I'm Cloudflare's CIO. And in this session, we're going to talk about a term that we use inside of Cloudflare called dogfooding.
And we strive as an IT organization in general, the different teams to be Cloudflare's first customer.
We try to use our products and we normally think that you know if they're not good enough for us, they're probably not going to be good enough for our customers.
So I'm going to be hosting every week a session on how we're using some Cloudflare technology to solve internal problems.
And I'm going to have some guests to talk about those.
So this week I have with me Sam Rhea and Larry Archer. Sam, why don't you introduce yourself?
Yeah. Hey Juan. I think it's still good afternoon out there, but it's good to see all.
My name is Sam. I'm the Director of Product Management at Cloudflare and I'm based in our Lisbon office.
All right. Larry, how about you? Hi, I'm Larry Archer.
I'm an Engineering Manager for the DevTools team here at Cloudflare and I'm based in Austin, Texas.
All right. And I'm in the Atlanta branch of the Austin office for people that may want to know.

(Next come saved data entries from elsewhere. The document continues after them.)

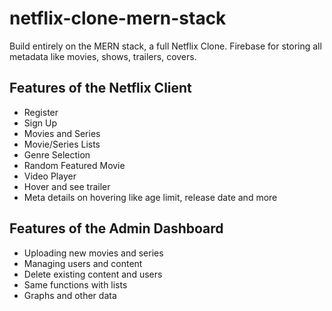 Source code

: # netflix-clone-mern-stack
Build entirely on the MERN stack, a full Netflix Clone. Firebase for storing all metadata like movies, shows, trailers, covers.

## Features of the Netflix Client
- Register
- Sign Up
- Movies and Series
- Movie/Series Lists
- Genre Selection
- Random Featured Movie
- Video Player
- Hover and see trailer
- Meta details on hovering like age limit, release date and more

## Features of the Admin Dashboard
- Uploading new movies and series
- Managing users and content
- Delete existing content and users
- Same functions with lists
- Graphs and other data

So today we want to talk about how do we use a couple of products to solve some internal problems that Larry has as the DevTools Manager.
And Larry will talk to us a little bit, you know, in a while about, you know, his environment and his internal customers and all those things.
But for people that are joining us and may not know what access may be Oracle Tunnel, maybe I'm going to have Sam talk a little bit about the product, what it is, you know, do a little demo just for background.
So I'll pass it to you, Sam. Wonderful.
Thank you, Juan. Well, the first thing is, like you mentioned, making you and Larry happy and several other members of IT and Cloudflare security is my team's first goal.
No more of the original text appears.